3

I have a script that I want to read entries in an RSS feed and store the individual entries in JSON format into a CouchDB database.

The interesting part of my code looks something like this:

Feed = namedtuple('Feed', ['name', 'url'])

couch = couchdb.Server(COUCH_HOST)
couch.resource.credentials = (COUCH_USER, COUCH_PASS)

db = couch['raw_entries']

for feed in map(Feed._make, csv.reader(open("feeds.csv", "rb"))):
    d = feedparser.parse(feed.url)
    for item in d.entries:
        db.save(item)

When I try to run that code, I get the following error from the db.save(item):

AttributeError: object has no attribute 'read'

OK, so I then did a little debugging...

for feed in map(Feed._make, csv.reader(open("feeds.csv", "rb"))):
    d = feedparser.parse(feed.url)
    for item in d.entries:
        print(type(item))

results in <class 'feedparser.FeedParserDict'> -- ahh, so feedparser is using its own dict type... well, what if I try explicitly casting it to a dict?

for feed in map(Feed._make, csv.reader(open("feeds.csv", "rb"))):
    d = feedparser.parse(feed.url)
    for item in d.entries:
        db.save(dict(item))

Traceback (most recent call last):
  File "./feedchomper.py", line 32, in <module>
    db.save(dict(item))
  File "/home/dealpref/lib/python2.7/couchdb/client.py", line 407, in save
_, _, data = func(body=doc, **options)
  File "/home/dealpref/lib/python2.7/couchdb/http.py", line 399, in post_json
status, headers, data = self.post(*a, **k)
  File "/home/dealpref/lib/python2.7/couchdb/http.py", line 381, in post
**params)
  File "/home/dealpref/lib/python2.7/couchdb/http.py", line 419, in _request
credentials=self.credentials)
  File "/home/dealpref/lib/python2.7/couchdb/http.py", line 239, in request
    resp = _try_request_with_retries(iter(self.retry_delays))
  File "/home/dealpref/lib/python2.7/couchdb/http.py", line 196, in _try_request_with_retries
    return _try_request()
  File "/home/dealpref/lib/python2.7/couchdb/http.py", line 222, in _try_request
    chunk = body.read(CHUNK_SIZE)
AttributeError: 'dict' object has no attribute 'read'

w-what? That doesn't make sense, because the following works just fine and the type is still dict:

some_dict = dict({'foo': 'bar'})
print(type(some_dict))
db.save(some_dict)

What am I missing here?

ashgromnies
  • 3,266
  • 4
  • 27
  • 43
  • 1
    Can you post the stack trace for these errors? It's possible that the error is somewhere deeper in the CouchDB module. It's true that `dict` objects don't have a `read()` method, but that could be a red herring. – kindall Mar 31 '11 at 20:16
  • @kindall -- I posted the whole stacktrace... it's looking like CouchDB is trying to do a chunked upload for some reason(maybe because the dict is large)? However, I can't replicate the behavior by constructing the dict from hand(that is, it saves fine if I write it out by hand...). – ashgromnies Mar 31 '11 at 20:21
  • 1
    Yeah, it seems to think your dict is a file for some reason. Very odd. – kindall Mar 31 '11 at 20:57
  • Very curious, @kindall -- stepping through I do see that for a save like `db.save({'a': 'b'})` it does the simple non-chunked conn.sock.sendall(body) – ashgromnies Mar 31 '11 at 21:09

3 Answers3

4

I found a way by serializing the structure to JSON, then back to a Python dict that I pass to CouchDB -- which will then reserialize it back to JSON to save(yeah, weird and not favorable, but it works?)

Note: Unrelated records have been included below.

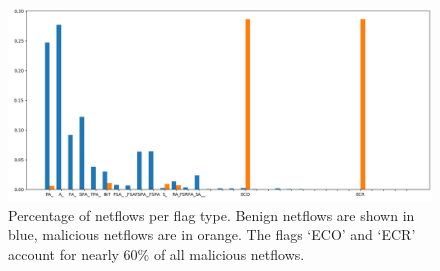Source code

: \documentclass[]{article}
\begin{document}
\begin{figure}[H]
\begin{center}
\includegraphics[scale=0.4]{scenario10_flags.png}
\caption{Percentage of netflows per flag type. Benign netflows are shown in blue, malicious netflows are in orange. The flags `ECO' and `ECR' account for nearly 60\% of all malicious netflows.}
\label{flags}
\end{center}
\end{figure}
\end{document}

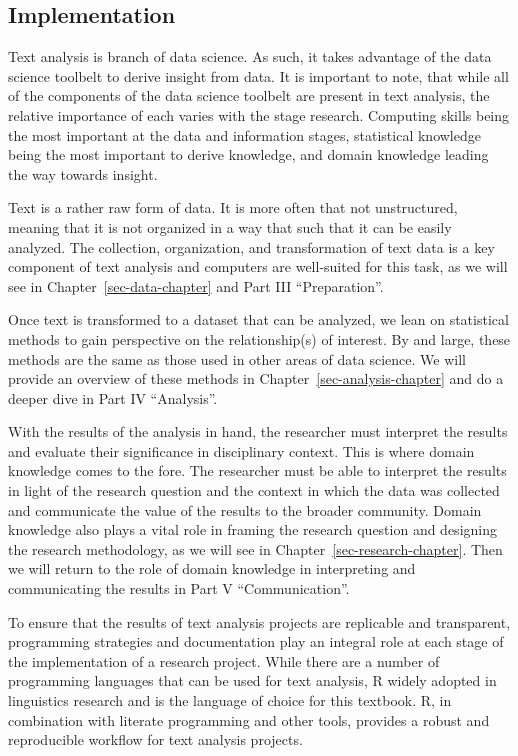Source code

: \documentclass[
  letterpaper,
]{latex/krantz}
\theoremstyle{definition}
\theoremstyle{remark}
\begin{document}
\subsection{Implementation}\label{implementation}

Text analysis is branch of data science. As such, it takes advantage of
the data science toolbelt to derive insight from data. It is important
to note, that while all of the components of the data science toolbelt
are present in text analysis, the relative importance of each varies
with the stage research. Computing skills being the most important at
the data and information stages, statistical knowledge being the most
important to derive knowledge, and domain knowledge leading the way
towards insight.

Text is a rather raw form of data. It is more often that not
unstructured, meaning that it is not organized in a way that such that
it can be easily analyzed. The collection, organization, and
transformation of text data is a key component of text analysis and
computers are well-suited for this task, as we will see in
Chapter~\ref{sec-data-chapter} and Part III ``Preparation''.

Once text is transformed to a dataset that can be analyzed, we lean on
statistical methods to gain perspective on the relationship(s) of
interest. By and large, these methods are the same as those used in
other areas of data science. We will provide an overview of these
methods in Chapter~\ref{sec-analysis-chapter} and do a deeper dive in
Part IV ``Analysis''.

With the results of the analysis in hand, the researcher must interpret
the results and evaluate their significance in disciplinary context.
This is where domain knowledge comes to the fore. The researcher must be
able to interpret the results in light of the research question and the
context in which the data was collected and communicate the value of the
results to the broader community. Domain knowledge also plays a vital
role in framing the research question and designing the research
methodology, as we will see in Chapter~\ref{sec-research-chapter}. Then
we will return to the role of domain knowledge in interpreting and
communicating the results in Part V ``Communication''.

To ensure that the results of text analysis projects are replicable and
transparent, programming strategies and documentation play an integral
role at each stage of the implementation of a research project. While
there are a number of programming languages that can be used for text
analysis, R widely adopted in linguistics research and is the language
of choice for this textbook. R, in combination with literate programming
and other tools, provides a robust and reproducible workflow for text
analysis projects.
\end{document}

I had to do a custom serializer method for dumps because the repr of a time_struct can't be eval'd.

Source: http://diveintopython3.org/serializing.html

Code:

#!/usr/bin/env python2.7

from collections import namedtuple
import csv
import json
import time

import feedparser
import couchdb

def to_json(python_object):
    if isinstance(python_object, time.struct_time):
        return {'__class__': 'time.asctime',
                '__value__': time.asctime(python_object)}

    raise TypeError(repr(python_object) + ' is not JSON serializable')

Feed = namedtuple('Feed', ['name', 'url'])

COUCH_HOST = 'http://mycouch.com'
COUCH_USER = 'user'
COUCH_PASS = 'pass'

couch = couchdb.Server(COUCH_HOST)
couch.resource.credentials = (COUCH_USER, COUCH_PASS)

db = couch['raw_entries']

for feed in map(Feed._make, csv.reader(open("feeds.csv", "rb"))):
    d = feedparser.parse(feed.url)
    for item in d.entries:
        j = json.dumps(item, default=to_json)
        db.save(json.loads(j))
ashgromnies
  • 3,266
  • 4
  • 27
  • 43
4

Answered on mailing list, but basically this happening because a feedbparser entry contains data that cannot be losslessly serialised to JSON, e.g. time.struct_time instances. Unfortunately, couchdb-python then goes on to assume it's a file, masking the actual error.

Matt Goodall
  • 1,682
  • 10
  • 7
1

Maybe there is a bug in Python CouchDB. You could say it is not sufficiently liberal in what it accepts.

But, basically, CouchDB stores JSON. You should work with whatever "JSON" is in your language. Obviously with Python that means dict objects.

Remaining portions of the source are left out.